◆ HOW TO COMPLETE THIS TASK
Once the line containing "A symlink file" has been printed, stop; print every line before it exactly, starting at the top of the material below.
[Opening EXTRACTED DATA section]
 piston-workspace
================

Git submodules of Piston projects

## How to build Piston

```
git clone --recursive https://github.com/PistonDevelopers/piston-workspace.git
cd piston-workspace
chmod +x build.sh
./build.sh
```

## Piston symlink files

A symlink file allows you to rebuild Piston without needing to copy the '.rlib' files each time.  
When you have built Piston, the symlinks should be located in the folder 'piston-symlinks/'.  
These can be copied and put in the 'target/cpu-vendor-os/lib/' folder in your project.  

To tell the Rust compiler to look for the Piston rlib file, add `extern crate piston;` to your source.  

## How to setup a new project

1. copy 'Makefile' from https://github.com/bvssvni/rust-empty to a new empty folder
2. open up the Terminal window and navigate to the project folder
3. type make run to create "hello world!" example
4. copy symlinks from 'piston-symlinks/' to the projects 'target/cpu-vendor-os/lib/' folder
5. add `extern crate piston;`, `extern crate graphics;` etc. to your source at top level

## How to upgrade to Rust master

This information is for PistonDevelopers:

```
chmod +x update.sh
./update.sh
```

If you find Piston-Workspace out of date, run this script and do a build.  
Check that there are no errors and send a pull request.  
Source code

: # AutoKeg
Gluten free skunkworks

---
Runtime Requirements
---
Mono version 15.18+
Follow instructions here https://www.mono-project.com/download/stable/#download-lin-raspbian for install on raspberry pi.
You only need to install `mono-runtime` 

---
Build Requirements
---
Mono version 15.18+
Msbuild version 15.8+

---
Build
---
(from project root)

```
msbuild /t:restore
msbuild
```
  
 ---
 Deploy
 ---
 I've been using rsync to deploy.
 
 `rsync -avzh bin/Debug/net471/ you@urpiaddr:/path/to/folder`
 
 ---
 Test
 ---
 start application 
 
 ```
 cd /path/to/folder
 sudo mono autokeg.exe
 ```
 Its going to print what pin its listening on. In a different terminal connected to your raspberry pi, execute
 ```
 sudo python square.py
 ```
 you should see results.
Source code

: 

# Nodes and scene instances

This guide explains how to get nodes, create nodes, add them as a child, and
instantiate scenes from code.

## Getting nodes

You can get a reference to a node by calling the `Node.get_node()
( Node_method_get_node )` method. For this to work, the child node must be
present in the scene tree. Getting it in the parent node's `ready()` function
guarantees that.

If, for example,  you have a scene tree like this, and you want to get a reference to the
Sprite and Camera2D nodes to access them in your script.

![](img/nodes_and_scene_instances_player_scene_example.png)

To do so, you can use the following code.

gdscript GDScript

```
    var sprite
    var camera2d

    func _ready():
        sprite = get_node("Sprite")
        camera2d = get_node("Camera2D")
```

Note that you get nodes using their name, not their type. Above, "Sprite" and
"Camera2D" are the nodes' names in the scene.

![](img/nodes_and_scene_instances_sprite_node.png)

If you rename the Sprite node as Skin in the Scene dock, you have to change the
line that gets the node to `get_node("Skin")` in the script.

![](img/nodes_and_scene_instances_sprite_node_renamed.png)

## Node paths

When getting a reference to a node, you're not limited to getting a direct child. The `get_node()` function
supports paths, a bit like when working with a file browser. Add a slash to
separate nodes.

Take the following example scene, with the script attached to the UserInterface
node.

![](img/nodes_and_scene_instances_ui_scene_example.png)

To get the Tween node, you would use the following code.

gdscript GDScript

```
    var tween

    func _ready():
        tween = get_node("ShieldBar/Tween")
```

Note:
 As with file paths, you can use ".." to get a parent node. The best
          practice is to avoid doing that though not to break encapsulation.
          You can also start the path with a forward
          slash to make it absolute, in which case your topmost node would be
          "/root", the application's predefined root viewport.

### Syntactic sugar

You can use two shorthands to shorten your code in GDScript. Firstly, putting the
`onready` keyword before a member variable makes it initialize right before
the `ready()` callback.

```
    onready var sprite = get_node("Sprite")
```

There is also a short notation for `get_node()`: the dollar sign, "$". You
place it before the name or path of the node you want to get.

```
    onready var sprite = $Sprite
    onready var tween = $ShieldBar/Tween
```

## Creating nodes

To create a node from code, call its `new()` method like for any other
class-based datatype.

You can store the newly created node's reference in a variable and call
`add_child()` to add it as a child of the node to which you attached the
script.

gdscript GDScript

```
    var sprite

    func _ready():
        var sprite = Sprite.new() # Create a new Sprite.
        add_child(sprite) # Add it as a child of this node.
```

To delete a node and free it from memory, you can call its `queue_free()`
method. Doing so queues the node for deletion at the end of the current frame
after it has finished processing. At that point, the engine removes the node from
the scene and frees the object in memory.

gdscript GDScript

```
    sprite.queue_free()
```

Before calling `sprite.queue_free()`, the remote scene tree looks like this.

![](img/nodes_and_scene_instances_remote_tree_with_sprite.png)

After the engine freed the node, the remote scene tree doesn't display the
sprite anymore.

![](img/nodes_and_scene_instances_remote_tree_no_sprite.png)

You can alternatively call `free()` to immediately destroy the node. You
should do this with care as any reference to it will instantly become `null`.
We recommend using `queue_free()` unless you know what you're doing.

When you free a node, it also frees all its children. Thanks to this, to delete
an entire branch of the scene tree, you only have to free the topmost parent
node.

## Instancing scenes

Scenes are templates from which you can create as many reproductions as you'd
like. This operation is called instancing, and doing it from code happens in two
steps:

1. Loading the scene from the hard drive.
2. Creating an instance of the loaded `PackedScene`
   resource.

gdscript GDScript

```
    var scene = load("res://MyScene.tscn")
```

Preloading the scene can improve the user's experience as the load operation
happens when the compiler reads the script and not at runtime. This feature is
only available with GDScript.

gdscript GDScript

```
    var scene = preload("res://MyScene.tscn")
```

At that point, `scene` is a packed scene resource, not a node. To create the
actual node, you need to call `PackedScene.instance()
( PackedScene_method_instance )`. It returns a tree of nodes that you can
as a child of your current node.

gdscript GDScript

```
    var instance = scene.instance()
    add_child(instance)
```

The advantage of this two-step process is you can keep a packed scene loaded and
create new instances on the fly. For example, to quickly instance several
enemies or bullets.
[Closing EXTRACTED DATA section]
◆ FINISHED TASK
 piston-workspace
================

Git submodules of Piston projects

## How to build Piston

```
git clone --recursive https://github.com/PistonDevelopers/piston-workspace.git
cd piston-workspace
chmod +x build.sh
./build.sh
```

## Piston symlink files

A symlink file allows you to rebuild Piston without needing to copy the '.rlib' files each time.  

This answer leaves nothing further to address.